Environment:Ggml org Ggml CUDA GPU Environment
| Knowledge Sources | |
|---|---|
| Domains | Infrastructure, GPU_Computing |
| Last Updated | 2026-02-10 07:40 GMT |
Overview
NVIDIA CUDA GPU environment supporting compute capabilities 50 through 121, requiring CUDA Toolkit 10.0+ and CMake 3.18+ for GPU-accelerated tensor operations.
Description
This environment provides GPU acceleration for GGML tensor operations on NVIDIA GPUs via the CUDA backend. The same backend code also supports AMD GPUs (via HIP/ROCm) and Moore Threads GPUs (via MUSA) through vendor-specific compatibility headers. The backend supports a wide range of GPU architectures from Maxwell (CC 50) to Rubin (CC 121), with newer architectures requiring newer CUDA Toolkit versions. Features like FP16 tensor cores, INT8 tensor cores, and FP4 tensor cores are architecture-dependent.
Usage
Use this environment for GPU-accelerated inference and training workloads. It is required when running models that need more compute throughput than the CPU backend can provide, or when using GPU-specific features like tensor cores for quantized matrix multiplication.
System Requirements
| Category | Requirement | Notes |
|---|---|---|
| OS | Linux or Windows | Self-hosted CI uses Ubuntu 22.04 |
| GPU | NVIDIA GPU (CC >= 50) | Maxwell or newer |
| VRAM | Depends on model size | Larger models require more VRAM |
| Build System | CMake 3.18+ | Required for CMAKE_CUDA_ARCHITECTURES |
Dependencies
System Packages
- NVIDIA CUDA Toolkit >= 10.0
- CC 86 (RTX 3000): requires CUDA >= 11.1
- CC 89 (RTX 4000): requires CUDA >= 11.8
- CC 120 (Blackwell): requires CUDA >= 12.8
- CC 121 (Rubin): requires CUDA >= 12.9
- NVIDIA GPU driver compatible with toolkit version
Optional
- CCCL 3.2 (NVIDIA C++ Core Libraries) for latest features
- CUDA 12.8+ for compression mode support
Credentials
No credentials are required.
Quick Install
# Install CUDA Toolkit (Ubuntu)
sudo apt-get install nvidia-cuda-toolkit
# Build GGML with CUDA backend
cmake -B build -DGGML_CUDA=ON
cmake --build build --config Release
Code Evidence
Architecture selection from `src/ggml-cuda/CMakeLists.txt:8-55`:
if (NOT DEFINED CMAKE_CUDA_ARCHITECTURES)

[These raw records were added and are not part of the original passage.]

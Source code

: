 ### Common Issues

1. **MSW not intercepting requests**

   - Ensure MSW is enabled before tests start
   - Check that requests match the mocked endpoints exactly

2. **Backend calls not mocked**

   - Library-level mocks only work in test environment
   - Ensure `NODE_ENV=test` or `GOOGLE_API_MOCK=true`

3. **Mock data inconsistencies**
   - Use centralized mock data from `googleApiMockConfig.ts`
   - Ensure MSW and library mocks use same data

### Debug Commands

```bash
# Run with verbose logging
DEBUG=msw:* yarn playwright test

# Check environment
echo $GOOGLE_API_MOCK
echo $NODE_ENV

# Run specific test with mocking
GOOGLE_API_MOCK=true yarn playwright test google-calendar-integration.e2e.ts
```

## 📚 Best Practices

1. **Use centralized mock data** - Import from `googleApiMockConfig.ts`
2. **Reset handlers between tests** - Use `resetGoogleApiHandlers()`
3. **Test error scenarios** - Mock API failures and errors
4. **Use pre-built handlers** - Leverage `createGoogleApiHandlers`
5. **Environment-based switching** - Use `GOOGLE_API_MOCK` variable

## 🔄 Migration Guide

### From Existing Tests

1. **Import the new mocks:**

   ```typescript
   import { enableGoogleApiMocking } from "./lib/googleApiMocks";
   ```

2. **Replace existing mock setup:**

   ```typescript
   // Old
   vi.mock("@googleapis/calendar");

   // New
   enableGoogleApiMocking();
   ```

# native == GPUs available at build time
# 50 == Maxwell, lowest CUDA 12 standard
# 60 == P100, FP16 CUDA intrinsics
# 61 == Pascal, __dp4a instruction (per-byte integer dot product)
# 70 == V100, FP16 tensor cores
# 75 == Turing, int8 tensor cores
# 80 == Ampere, asynchronous data loading, faster tensor core instructions
# 86 == RTX 3000, needs CUDA v11.1
# 89 == RTX 4000, needs CUDA v11.8
# 120 == Blackwell, needs CUDA v12.8, FP4 tensor cores
CMake minimum version for CUDA from `src/ggml-cuda/CMakeLists.txt:1`:
cmake_minimum_required(VERSION 3.18) # for CMAKE_CUDA_ARCHITECTURES
Blackwell architecture handling from `src/ggml-cuda/CMakeLists.txt:39-51`:
if (CUDAToolkit_VERSION VERSION_GREATER_EQUAL "12.8")
# The CUDA architecture 120f-virtual would in principle work for Blackwell
# but the newly added "f" suffix conflicted with a preexisting regex
# for validating CUDA architectures in CMake.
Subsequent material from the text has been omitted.